We included the data of patients aged 18–89 years participating in the Advanced CKD Care Program from January 1st, 2003, to December 31st, 2017, who had no history of dialysis. For population of baseline CTR analysis, we included patients who had at least one CTR measurement during the baseline period (−1 year to +6 months of the index date) and one CTR during the follow-up period (+6 months of the index date to December 31st, 2017), with the two CTR measurements were at least 6 months apart. Baseline CTR was the CTR in the baseline period and closest to the index date. In total, 3117 patients with 6234 CTR records were included for analysis (Fig. 1). All CTR records were derived from PA-CXRs, which were taken with the patients in upright position. The average number of days between the dates of baseline CTR and serum creatinine (S-Cre) was 83.0 (IQR 46.0–131.0). The frequency of repeated CTR measurements for the longitudinal arm was shown in the Supplementary Table 1. For population of CTR trajectory analysis, we further excluded patients who did not have at least two CTR measurements within the 2 years after the index date and a total of 2474 participants with 12391 CTR records were included in the trajectory analysis (Fig. 1). This study was approved by the Big Data Center of CMUH and the Research Ethics Committee and Institutional Review Board (REC/IRB) of CMUH, and informed consent was waived due to retrospective nature of the study (CMUH105-REC3-068 & CMUH108-REC2-022). All methods were performed in accordance with the relevant guidelines and regulations of the REC/IRB.

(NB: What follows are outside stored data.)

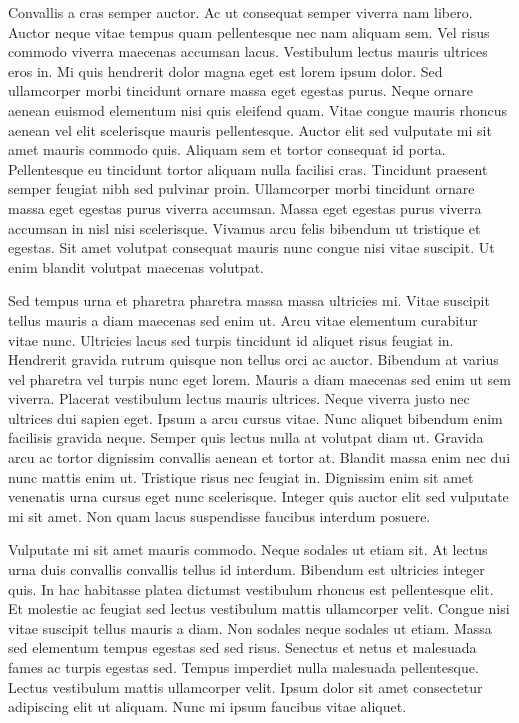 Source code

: \documentclass[11pt,a4paper]{article}
\begin{document}
Convallis a cras semper auctor. Ac ut consequat semper viverra nam libero. Auctor neque vitae tempus quam pellentesque nec nam aliquam sem. Vel risus commodo viverra maecenas accumsan lacus. Vestibulum lectus mauris ultrices eros in. Mi quis hendrerit dolor magna eget est lorem ipsum dolor. Sed ullamcorper morbi tincidunt ornare massa eget egestas purus. Neque ornare aenean euismod elementum nisi quis eleifend quam. Vitae congue mauris rhoncus aenean vel elit scelerisque mauris pellentesque. Auctor elit sed vulputate mi sit amet mauris commodo quis. Aliquam sem et tortor consequat id porta. Pellentesque eu tincidunt tortor aliquam nulla facilisi cras. Tincidunt praesent semper feugiat nibh sed pulvinar proin. Ullamcorper morbi tincidunt ornare massa eget egestas purus viverra accumsan. Massa eget egestas purus viverra accumsan in nisl nisi scelerisque. Vivamus arcu felis bibendum ut tristique et egestas. Sit amet volutpat consequat mauris nunc congue nisi vitae suscipit. Ut enim blandit volutpat maecenas volutpat.

Sed tempus urna et pharetra pharetra massa massa ultricies mi. Vitae suscipit tellus mauris a diam maecenas sed enim ut. Arcu vitae elementum curabitur vitae nunc. Ultricies lacus sed turpis tincidunt id aliquet risus feugiat in. Hendrerit gravida rutrum quisque non tellus orci ac auctor. Bibendum at varius vel pharetra vel turpis nunc eget lorem. Mauris a diam maecenas sed enim ut sem viverra. Placerat vestibulum lectus mauris ultrices. Neque viverra justo nec ultrices dui sapien eget. Ipsum a arcu cursus vitae. Nunc aliquet bibendum enim facilisis gravida neque. Semper quis lectus nulla at volutpat diam ut. Gravida arcu ac tortor dignissim convallis aenean et tortor at. Blandit massa enim nec dui nunc mattis enim ut. Tristique risus nec feugiat in. Dignissim enim sit amet venenatis urna cursus eget nunc scelerisque. Integer quis auctor elit sed vulputate mi sit amet. Non quam lacus suspendisse faucibus interdum posuere.

Vulputate mi sit amet mauris commodo. Neque sodales ut etiam sit. At lectus urna duis convallis convallis tellus id interdum. Bibendum est ultricies integer quis. In hac habitasse platea dictumst vestibulum rhoncus est pellentesque elit. Et molestie ac feugiat sed lectus vestibulum mattis ullamcorper velit. Congue nisi vitae suscipit tellus mauris a diam. Non sodales neque sodales ut etiam. Massa sed elementum tempus egestas sed sed risus. Senectus et netus et malesuada fames ac turpis egestas sed. Tempus imperdiet nulla malesuada pellentesque. Lectus vestibulum mattis ullamcorper velit. Ipsum dolor sit amet consectetur adipiscing elit ut aliquam. Nunc mi ipsum faucibus vitae aliquet.
\end{document}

Fig. 1: Flow diagram for included patients.
figure 1

Patients and chest X-ray images are identified through deep data cleaning process to form the final study population.

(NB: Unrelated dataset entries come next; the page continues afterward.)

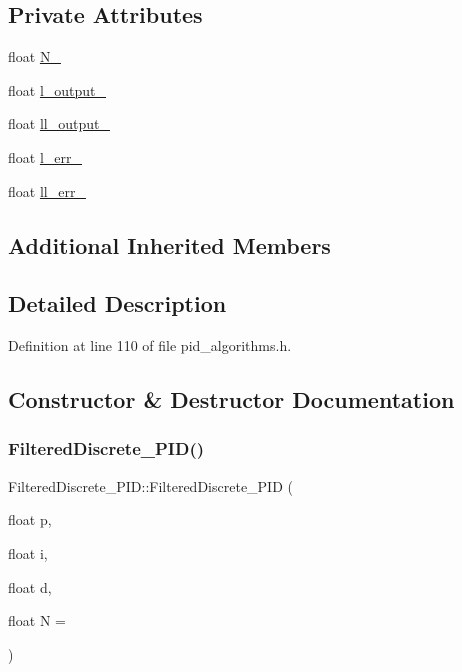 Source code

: \subsection*{Private Attributes}
\begin{DoxyCompactItemize}
\item 
float \mbox{\hyperlink{class_filtered_discrete___p_i_d_a491d8d01f3196ce37ccd51b1710925e6}{N\+\_\+}}
\item 
float \mbox{\hyperlink{class_filtered_discrete___p_i_d_ac6562f9f1686366da268e34adfb02e48}{l\+\_\+output\+\_\+}}
\item 
float \mbox{\hyperlink{class_filtered_discrete___p_i_d_a3c18ed8624221fe9c6b343681d6688fe}{ll\+\_\+output\+\_\+}}
\item 
float \mbox{\hyperlink{class_filtered_discrete___p_i_d_ae081b8ac8ee32207d5fb130d5b51d8f3}{l\+\_\+err\+\_\+}}
\item 
float \mbox{\hyperlink{class_filtered_discrete___p_i_d_a3ccaf2b9119f403a65908915340f56e9}{ll\+\_\+err\+\_\+}}
\end{DoxyCompactItemize}
\subsection*{Additional Inherited Members}


\subsection{Detailed Description}


Definition at line 110 of file pid\+\_\+algorithms.\+h.



\subsection{Constructor \& Destructor Documentation}
\mbox{\label{class_filtered_discrete___p_i_d_a9cc44afe9d0209b34c760a2512a6d290}} 
\subsubsection{\texorpdfstring{FilteredDiscrete\_PID()}{FilteredDiscrete\_PID()}\hspace{0.1cm}{\footnotesize\ttfamily [1/4]}}
{\footnotesize\ttfamily Filtered\+Discrete\+\_\+\+P\+I\+D\+::\+Filtered\+Discrete\+\_\+\+P\+ID (\begin{DoxyParamCaption}\item[{float}]{p,  }\item[{float}]{i,  }\item[{float}]{d,  }\item[{float}]{N = {} }\end{DoxyParamCaption})\hspace{0.3cm}{\ttfamily [inline]}}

Automatic determination of CTR using deep learning

We used deep learning to perform automatic cardiothoracic cavity segmentation in PA-CXR images by using a U-Net model27. The U-Net architecture is illustrated in Supplementary Fig. 127. The model consists of a contracting path (left side) and an expanding path (right side). The contracting path follows the typical architecture of a convolutional network, consisting of repeated application of two 3 × 3 convolutions (unpadded convolutions), each of which is followed by a rectified linear unit (ReLU)28 function and a 2 × 2 max-pooling operation with a stride of 2 for downsampling. In each downsampling step, the number of feature channels is doubled. Each step in the expanding path consists of upsampling of the feature map followed by a 2 × 2 convolution (“up-convolution”) that halves the number of feature channels, concatenation with a correspondingly cropped feature map from the contracting path, and two 3 × 3 convolutions, each of which is followed by a ReLU function. The cropping is necessary because of the loss of border pixels with each convolution. In the final layer, a 1 × 1 convolution is used to map each 32-component feature vector to the desired number of classes. In total, the network has 23 convolutional layers. To evaluate the performance of the model, we evaluated CTR agreement as an absolute difference (AD) of <0.03 between the ML-estimated CTR and one calculated through physician annotation. From the testing database, 510 of 537 PA-CXRs had a CTR AD < 0.03, for an accuracy of 94.97%. The iCTR Assessment System that incorporates the CTR estimation algorithm has received premarket approval for software as a medical device (SaMD) from the US Food and Drug Administration (FDA; 510(k) number, K212624) and Taiwan FDA (TFDA; medical device license number, 007443). The ML-estimated CTR of actual cases were illustrated in Supplementary Fig. 2.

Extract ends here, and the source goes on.